The Steps of the Arraignment Procedure

The legal arraignment is usually a feverish event that takes place in a courtroom filled with other defendants, one judge, a prosecutor, members of the public, the defendant and the defendant’s attorney. No jury is present during this appearance. It’s important for a person to understand everything that is going on, and it’s not unheard of for an individual to simply ask the judge to explain something that doesn’t totally make sense to them.

In most legal arraignments, a very specific procedure takes place. The defendant is first notified, in writing, of the charges that they’re facing. They then have the option to make their plea, and this is usually a good time to say “not guilty.” A defendant, at this point, could request their arraignment be held after they get an attorney, or in the case that the accused is indigent, the court will provide an attorney.

At this point, the judge will reconsider the bail status of the accused. This can be raised or lowered if the judge sees fit. The judge will also set dates to hear pretrial motions and other hearings related to the case. There are some cases in which the attorney of the accused could actually handle the arraignment without their client being there. The attorney isn’t often able to enter a plea on behalf of their client except in special circumstances, and the judge will want to ensure that the defendant is fully aware of the charges and penalties that they face before this occurs.
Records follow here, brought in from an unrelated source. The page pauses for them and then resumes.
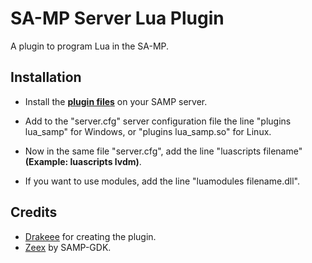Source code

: # SA-MP Server Lua Plugin

A plugin to program Lua in the SA-MP.

## Installation

- Install the **[plugin files](https://github.com/FlexodBR/samp-server-lua/releases)** on your SAMP server.

- Add to the "server.cfg" server configuration file the line "plugins lua_samp" for Windows, or "plugins lua_samp.so" for Linux.

- Now in the same file "server.cfg", add the line "luascripts filename" **(Example: luascripts lvdm)**.

- If you want to use modules, add the line "luamodules filename.dll".

## Credits

- [Drakeee](https://github.com/drakeee) for creating the plugin.
- [Zeex](https://github.com/Zeex) by SAMP-GDK. 
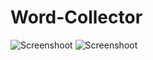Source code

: # Word-Collector
![Screenshoot](https://github.com/Gumiho2504/Word-Collectorblob/main/Screenshoot/1.png)
![Screenshoot](https://github.com/Gumiho2504/Word-Collectorblob/main/Screenshoot/2.png)
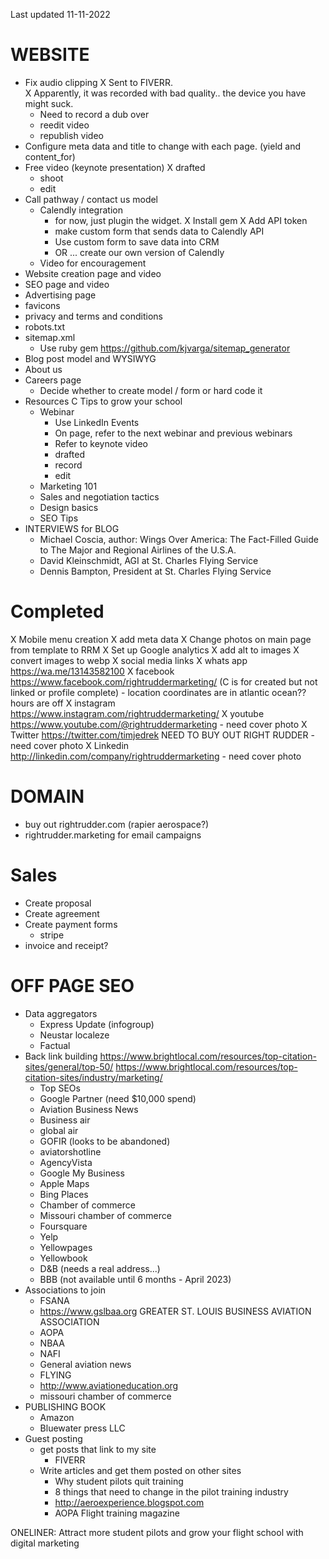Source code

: Last updated 11-11-2022

# WEBSITE
- Fix audio clipping
  X Sent to FIVERR.  
    X Apparently, it was recorded with bad quality.. the device you have might suck.  
  - Need to record a dub over
  - reedit video
  - republish video
- Configure meta data and title to change with each page. (yield and content_for)
- Free video (keynote presentation)
  X drafted
  - shoot
  - edit
- Call pathway / contact us model
  - Calendly integration
    - for now, just plugin the widget.
    X Install gem
    X Add API token
    - make custom form that sends data to Calendly API
    - Use custom form to save data into CRM
    - OR ... create our own version of Calendly
  - Video for encouragement
- Website creation page and video
- SEO page and video
- Advertising page
- favicons
- privacy and terms and conditions
- robots.txt
- sitemap.xml
  - Use ruby gem https://github.com/kjvarga/sitemap_generator
- Blog post model and WYSIWYG
- About us 
- Careers page
  - Decide whether to create model / form or hard code it
- Resources
  C Tips to grow your school
  - Webinar
    - Use LinkedIn Events
    - On page, refer to the next webinar and previous webinars
    - Refer to keynote video
    - drafted
    - record
    - edit
  - Marketing 101
  - Sales and negotiation tactics
  - Design basics
  - SEO Tips
- INTERVIEWS for BLOG
  - Michael Coscia, author: Wings Over America: The Fact-Filled Guide to The Major and Regional Airlines of the U.S.A.
  - David Kleinschmidt, AGI at St. Charles Flying Service
  - Dennis Bampton, President at St. Charles Flying Service

# Completed
X Mobile menu creation
X add meta data
X Change photos on main page from template to RRM
X Set up Google analytics
X add alt to images
X convert images to webp
X social media links
  X whats app https://wa.me/13143582100
  X facebook  https://www.facebook.com/rightruddermarketing/ (C is for created but not linked or profile complete)
    - location coordinates are in atlantic ocean?? hours are off
  X instagram https://www.instagram.com/rightruddermarketing/
  X youtube https://www.youtube.com/@rightruddermarketing
    - need cover photo
  X Twitter https://twitter.com/timjedrek NEED TO BUY OUT RIGHT RUDDER 
    - need cover photo
  X Linkedin http://linkedin.com/company/rightruddermarketing
    - need cover photo


# DOMAIN
- buy out rightrudder.com (rapier aerospace?)
- rightrudder.marketing for email campaigns

# Sales
- Create proposal
- Create agreement
- Create payment forms
  - stripe
- invoice and receipt?

# OFF PAGE SEO
- Data aggregators
  - Express Update (infogroup)
  - Neustar localeze
  - Factual
- Back link building 
  https://www.brightlocal.com/resources/top-citation-sites/general/top-50/ 
  https://www.brightlocal.com/resources/top-citation-sites/industry/marketing/
  - Top SEOs
  - Google Partner (need $10,000 spend)
  - Aviation Business News
  - Business air
  - global air
  - GOFIR (looks to be abandoned)
  - aviatorshotline
  - AgencyVista
  - Google My Business
  - Apple Maps
  - Bing Places
  - Chamber of commerce
  - Missouri chamber of commerce
  - Foursquare
  - Yelp
  - Yellowpages
  - Yellowbook
  - D&B (needs a real address...)
  - BBB (not available until 6 months - April 2023)
- Associations to join
  - FSANA
  - https://www.gslbaa.org GREATER ST. LOUIS BUSINESS AVIATION ASSOCIATION
  - AOPA
  - NBAA
  - NAFI
  - General aviation news
  - FLYING
  - http://www.aviationeducation.org
  - missouri chamber of commerce
- PUBLISHING BOOK
  - Amazon
  - Bluewater press LLC
- Guest posting
  - get posts that link to my site
    - FIVERR
  - Write articles and get them posted on other sites
    - Why student pilots quit training
    - 8 things that need to change in the pilot training industry
    - http://aeroexperience.blogspot.com
    - AOPA Flight training magazine







ONELINER: Attract more student pilots and grow your flight school with digital marketing
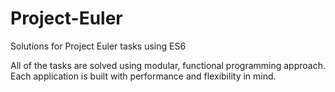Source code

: # Project-Euler
Solutions for Project Euler tasks using ES6

All of the tasks are solved using modular, functional programming approach. Each application is built with performance and flexibility in mind.
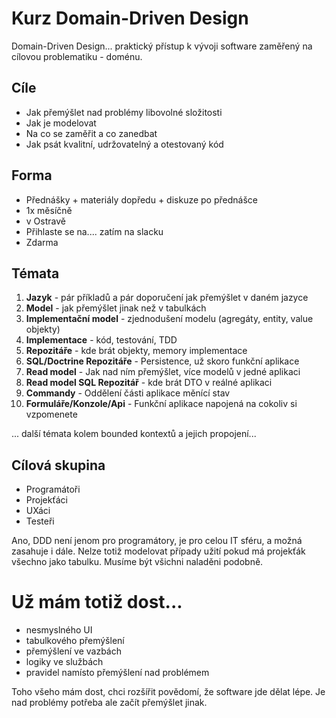 # Kurz Domain-Driven Design

Domain-Driven Design... praktický přístup k vývoji software zaměřený na cílovou problematiku - doménu.

## Cíle

* Jak přemýšlet nad problémy libovolné složitosti
* Jak je modelovat
* Na co se zaměřit a co zanedbat
* Jak psát kvalitní, udržovatelný a otestovaný kód

## Forma

* Přednášky + materiály dopředu + diskuze po přednášce
* 1x měsíčně
* v Ostravě
* Přihlaste se na.... zatím na slacku
* Zdarma

## Témata

1. **Jazyk** - pár příkladů a pár doporučení jak přemýšlet v daném jazyce
1. **Model** - jak přemýšlet jinak než v tabulkách
1. **Implementační model** - zjednodušení modelu (agregáty, entity, value objekty)
1. **Implementace** - kód, testování, TDD
1. **Repozitáře** - kde brát objekty, memory implementace
1. **SQL/Doctrine Repozitáře** - Persistence, už skoro funkční aplikace
1. **Read model** - Jak nad ním přemýšlet, více modelů v jedné aplikaci
1. **Read model SQL Repozitář** - kde brát DTO v reálné aplikaci
1. **Commandy** - Oddělení části aplikace měnící stav
1. **Formuláře/Konzole/Api** - Funkční aplikace napojená na cokoliv si vzpomenete

... další témata kolem bounded kontextů a jejich propojení...

## Cílová skupina

* Programátoři
* Projekťáci
* UXáci
* Testeři

Ano, DDD není jenom pro programátory, je pro celou IT sféru, a možná zasahuje i dále. Nelze totiž modelovat případy užití pokud má projekťák všechno jako tabulku. Musíme být všichni naladěni podobně.

# Už mám totiž dost...
* nesmyslného UI
* tabulkového přemýšlení
* přemýšlení ve vazbách
* logiky ve službách
* pravidel namísto přemýšlení nad problémem

Toho všeho mám dost, chci rozšířit povědomí, že software jde dělat lépe. Je nad problémy potřeba ale začít přemýšlet jinak.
Representing Oneself in Arraignment Court

Many people wonder if they can represent themselves at arraignment, and while they’re allowed to, it’s usually not a good move. Prosecutors and law enforcement can make critical errors that can lead to a charge being dismissed. Defense attorneys know how to look for these mistakes, but the typical person will likely miss them. Additionally, most people are in jail up until their arraignment, and this leaves zero time to gather any evidence for a case.